**How to complete this task**
Could you repeat every record below exactly, leaving out the pictures?

**Source data**
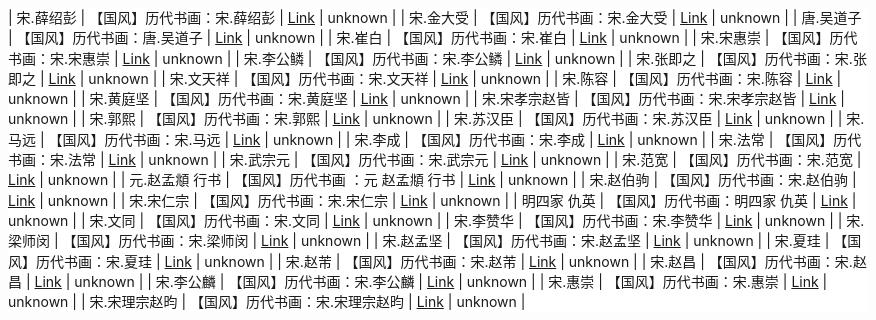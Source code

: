 | 宋.薛绍彭                                    | 【国风】历代书画：宋.薛绍彭                              | [Link](https://www.blendviewer.com/projects/25b2cd20-1b60-11ef-825b-afbdb9762d39) | unknown |
| 宋.金大受                                    | 【国风】历代书画：宋.金大受                              | [Link](https://www.blendviewer.com/projects/24d56fe0-047f-11ef-90f5-e36301a54322) | unknown |
| 唐.吴道子                                    | 【国风】历代书画：唐.吴道子                              | [Link](https://www.blendviewer.com/projects/e3753060-ef59-11ee-89f1-db23fcd33ca2) | unknown |
| 宋.崔白                                      | 【国风】历代书画：宋.崔白                                | [Link](https://www.blendviewer.com/projects/e9d3e760-0478-11ef-8490-8550e426bbe9) | unknown |
| 宋.宋惠崇                                    | 【国风】历代书画：宋.宋惠崇                              | [Link](https://www.blendviewer.com/projects/f332d540-047e-11ef-8490-8550e426bbe9) | unknown |
| 宋.李公鳞                                    | 【国风】历代书画：宋.李公鳞                              | [Link](https://www.blendviewer.com/projects/55ebcaf0-063e-11ef-a587-a318ddbb3760) | unknown |
| 宋.张即之                                    | 【国风】历代书画：宋.张即之                              | [Link](https://www.blendviewer.com/projects/f8decf70-0493-11ef-8490-8550e426bbe9) | unknown |
| 宋.文天祥                                    | 【国风】历代书画：宋.文天祥                              | [Link](https://www.blendviewer.com/projects/5d49ee70-0491-11ef-a587-a318ddbb3760) | unknown |
| 宋.陈容                                      | 【国风】历代书画：宋.陈容                                | [Link](https://www.blendviewer.com/projects/3c08efe0-0478-11ef-a587-a318ddbb3760) | unknown |
| 宋.黄庭坚                                    | 【国风】历代书画：宋.黄庭坚                              | [Link](https://www.blendviewer.com/projects/65939000-047c-11ef-90f5-e36301a54322) | unknown |
| 宋.宋孝宗赵皆                                | 【国风】历代书画：宋.宋孝宗赵皆                          | [Link](https://www.blendviewer.com/projects/189ce1e0-0489-11ef-90f5-e36301a54322) | unknown |
| 宋.郭熙                                      | 【国风】历代书画：宋.郭熙                                | [Link](https://www.blendviewer.com/projects/7cd977d0-047b-11ef-8490-8550e426bbe9) | unknown |
| 宋.苏汉臣                                    | 【国风】历代书画：宋.苏汉臣                              | [Link](https://www.blendviewer.com/projects/11ce36b0-0642-11ef-8490-8550e426bbe9) | unknown |
| 宋.马远                                      | 【国风】历代书画：宋.马远                                | [Link](https://www.blendviewer.com/projects/d09799f0-063e-11ef-8490-8550e426bbe9) | unknown |
| 宋.李成                                      | 【国风】历代书画：宋.李成                                | [Link](https://www.blendviewer.com/projects/56c31d40-047f-11ef-a587-a318ddbb3760) | unknown |
| 宋.法常                                      | 【国风】历代书画：宋.法常                                | [Link](https://www.blendviewer.com/projects/243742d0-0479-11ef-90f5-e36301a54322) | unknown |
| 宋.武宗元                                    | 【国风】历代书画：宋.武宗元                              | [Link](https://www.blendviewer.com/projects/dc454c00-0492-11ef-90f5-e36301a54322) | unknown |
| 宋.范宽                                      | 【国风】历代书画：宋.范宽                                | [Link](https://www.blendviewer.com/projects/c2029dc0-0479-11ef-a587-a318ddbb3760) | unknown |
| 元.赵孟頫 行书                               | 【国风】历代书画 ：元 赵孟頫 行书                        | [Link](https://www.blendviewer.com/projects/032034d0-fb28-11ee-9b31-65e93ec28e6c) | unknown |
| 宋.赵伯驹                                    | 【国风】历代书画：宋.赵伯驹                              | [Link](https://www.blendviewer.com/projects/25c62e10-1b60-11ef-825b-afbdb9762d39) | unknown |
| 宋.宋仁宗                                    | 【国风】历代书画：宋.宋仁宗                              | [Link](https://www.blendviewer.com/projects/24028510-1b60-11ef-825b-afbdb9762d39) | unknown |
| 明四家 仇英                                  | 【国风】历代书画：明四家 仇英                            | [Link](https://www.blendviewer.com/projects/8f4e2d70-ef0e-11ee-8891-cddf720ed8c7) | unknown |
| 宋.文同                                      | 【国风】历代书画：宋.文同                                | [Link](https://www.blendviewer.com/projects/24ade040-1b60-11ef-825b-afbdb9762d39) | unknown |
| 宋.李赞华                                    | 【国风】历代书画：宋.李赞华                              | [Link](https://www.blendviewer.com/projects/997bcd80-047f-11ef-a587-a318ddbb3760) | unknown |
| 宋.梁师闵                                    | 【国风】历代书画：宋.梁师闵                              | [Link](https://www.blendviewer.com/projects/cff4f670-047f-11ef-8490-8550e426bbe9) | unknown |
| 宋.赵孟坚                                    | 【国风】历代书画：宋.赵孟坚                              | [Link](https://www.blendviewer.com/projects/5d493d20-063c-11ef-8490-8550e426bbe9) | unknown |
| 宋.夏珪                                      | 【国风】历代书画：宋.夏珪                                | [Link](https://www.blendviewer.com/projects/23e8e290-1b60-11ef-825b-afbdb9762d39) | unknown |
| 宋.赵芾                                      | 【国风】历代书画：宋.赵芾                                | [Link](https://www.blendviewer.com/projects/260f6c10-1b60-11ef-825b-afbdb9762d39) | unknown |
| 宋.赵昌                                      | 【国风】历代书画：宋.赵昌                                | [Link](https://www.blendviewer.com/projects/25faf9b0-1b60-11ef-825b-afbdb9762d39) | unknown |
| 宋.李公麟                                    | 【国风】历代书画：宋.李公麟                              | [Link](https://www.blendviewer.com/projects/24f01960-1b60-11ef-825b-afbdb9762d39) | unknown |
| 宋.惠崇                                      | 【国风】历代书画：宋.惠崇                                | [Link](https://www.blendviewer.com/projects/24988380-1b60-11ef-825b-afbdb9762d39) | unknown |
| 宋.宋理宗赵昀                                | 【国风】历代书画：宋.宋理宗赵昀                          | [Link](https://www.blendviewer.com/projects/2444e540-1b60-11ef-825b-afbdb9762d39) | unknown |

**Solved problem**
Source code

: | 宋.薛绍彭                                    | 【国风】历代书画：宋.薛绍彭                              | [Link](https://www.blendviewer.com/projects/25b2cd20-1b60-11ef-825b-afbdb9762d39) | unknown |
| 宋.金大受                                    | 【国风】历代书画：宋.金大受                              | [Link](https://www.blendviewer.com/projects/24d56fe0-047f-11ef-90f5-e36301a54322) | unknown |
| 唐.吴道子                                    | 【国风】历代书画：唐.吴道子                              | [Link](https://www.blendviewer.com/projects/e3753060-ef59-11ee-89f1-db23fcd33ca2) | unknown |
| 宋.崔白                                      | 【国风】历代书画：宋.崔白                                | [Link](https://www.blendviewer.com/projects/e9d3e760-0478-11ef-8490-8550e426bbe9) | unknown |
| 宋.宋惠崇                                    | 【国风】历代书画：宋.宋惠崇                              | [Link](https://www.blendviewer.com/projects/f332d540-047e-11ef-8490-8550e426bbe9) | unknown |
| 宋.李公鳞                                    | 【国风】历代书画：宋.李公鳞                              | [Link](https://www.blendviewer.com/projects/55ebcaf0-063e-11ef-a587-a318ddbb3760) | unknown |
| 宋.张即之                                    | 【国风】历代书画：宋.张即之                              | [Link](https://www.blendviewer.com/projects/f8decf70-0493-11ef-8490-8550e426bbe9) | unknown |
| 宋.文天祥                                    | 【国风】历代书画：宋.文天祥                              | [Link](https://www.blendviewer.com/projects/5d49ee70-0491-11ef-a587-a318ddbb3760) | unknown |
| 宋.陈容                                      | 【国风】历代书画：宋.陈容                                | [Link](https://www.blendviewer.com/projects/3c08efe0-0478-11ef-a587-a318ddbb3760) | unknown |
| 宋.黄庭坚                                    | 【国风】历代书画：宋.黄庭坚                              | [Link](https://www.blendviewer.com/projects/65939000-047c-11ef-90f5-e36301a54322) | unknown |
| 宋.宋孝宗赵皆                                | 【国风】历代书画：宋.宋孝宗赵皆                          | [Link](https://www.blendviewer.com/projects/189ce1e0-0489-11ef-90f5-e36301a54322) | unknown |
| 宋.郭熙                                      | 【国风】历代书画：宋.郭熙                                | [Link](https://www.blendviewer.com/projects/7cd977d0-047b-11ef-8490-8550e426bbe9) | unknown |
| 宋.苏汉臣                                    | 【国风】历代书画：宋.苏汉臣                              | [Link](https://www.blendviewer.com/projects/11ce36b0-0642-11ef-8490-8550e426bbe9) | unknown |
| 宋.马远                                      | 【国风】历代书画：宋.马远                                | [Link](https://www.blendviewer.com/projects/d09799f0-063e-11ef-8490-8550e426bbe9) | unknown |
| 宋.李成                                      | 【国风】历代书画：宋.李成                                | [Link](https://www.blendviewer.com/projects/56c31d40-047f-11ef-a587-a318ddbb3760) | unknown |
| 宋.法常                                      | 【国风】历代书画：宋.法常                                | [Link](https://www.blendviewer.com/projects/243742d0-0479-11ef-90f5-e36301a54322) | unknown |
| 宋.武宗元                                    | 【国风】历代书画：宋.武宗元                              | [Link](https://www.blendviewer.com/projects/dc454c00-0492-11ef-90f5-e36301a54322) | unknown |
| 宋.范宽                                      | 【国风】历代书画：宋.范宽                                | [Link](https://www.blendviewer.com/projects/c2029dc0-0479-11ef-a587-a318ddbb3760) | unknown |
| 元.赵孟頫 行书                               | 【国风】历代书画 ：元 赵孟頫 行书                        | [Link](https://www.blendviewer.com/projects/032034d0-fb28-11ee-9b31-65e93ec28e6c) | unknown |
| 宋.赵伯驹                                    | 【国风】历代书画：宋.赵伯驹                              | [Link](https://www.blendviewer.com/projects/25c62e10-1b60-11ef-825b-afbdb9762d39) | unknown |
| 宋.宋仁宗                                    | 【国风】历代书画：宋.宋仁宗                              | [Link](https://www.blendviewer.com/projects/24028510-1b60-11ef-825b-afbdb9762d39) | unknown |
| 明四家 仇英                                  | 【国风】历代书画：明四家 仇英                            | [Link](https://www.blendviewer.com/projects/8f4e2d70-ef0e-11ee-8891-cddf720ed8c7) | unknown |
| 宋.文同                                      | 【国风】历代书画：宋.文同                                | [Link](https://www.blendviewer.com/projects/24ade040-1b60-11ef-825b-afbdb9762d39) | unknown |
| 宋.李赞华                                    | 【国风】历代书画：宋.李赞华                              | [Link](https://www.blendviewer.com/projects/997bcd80-047f-11ef-a587-a318ddbb3760) | unknown |
| 宋.梁师闵                                    | 【国风】历代书画：宋.梁师闵                              | [Link](https://www.blendviewer.com/projects/cff4f670-047f-11ef-8490-8550e426bbe9) | unknown |
| 宋.赵孟坚                                    | 【国风】历代书画：宋.赵孟坚                              | [Link](https://www.blendviewer.com/projects/5d493d20-063c-11ef-8490-8550e426bbe9) | unknown |
| 宋.夏珪                                      | 【国风】历代书画：宋.夏珪                                | [Link](https://www.blendviewer.com/projects/23e8e290-1b60-11ef-825b-afbdb9762d39) | unknown |
| 宋.赵芾                                      | 【国风】历代书画：宋.赵芾                                | [Link](https://www.blendviewer.com/projects/260f6c10-1b60-11ef-825b-afbdb9762d39) | unknown |
| 宋.赵昌                                      | 【国风】历代书画：宋.赵昌                                | [Link](https://www.blendviewer.com/projects/25faf9b0-1b60-11ef-825b-afbdb9762d39) | unknown |
| 宋.李公麟                                    | 【国风】历代书画：宋.李公麟                              | [Link](https://www.blendviewer.com/projects/24f01960-1b60-11ef-825b-afbdb9762d39) | unknown |
| 宋.惠崇                                      | 【国风】历代书画：宋.惠崇                                | [Link](https://www.blendviewer.com/projects/24988380-1b60-11ef-825b-afbdb9762d39) | unknown |
| 宋.宋理宗赵昀                                | 【国风】历代书画：宋.宋理宗赵昀                          | [Link](https://www.blendviewer.com/projects/2444e540-1b60-11ef-825b-afbdb9762d39) | unknown |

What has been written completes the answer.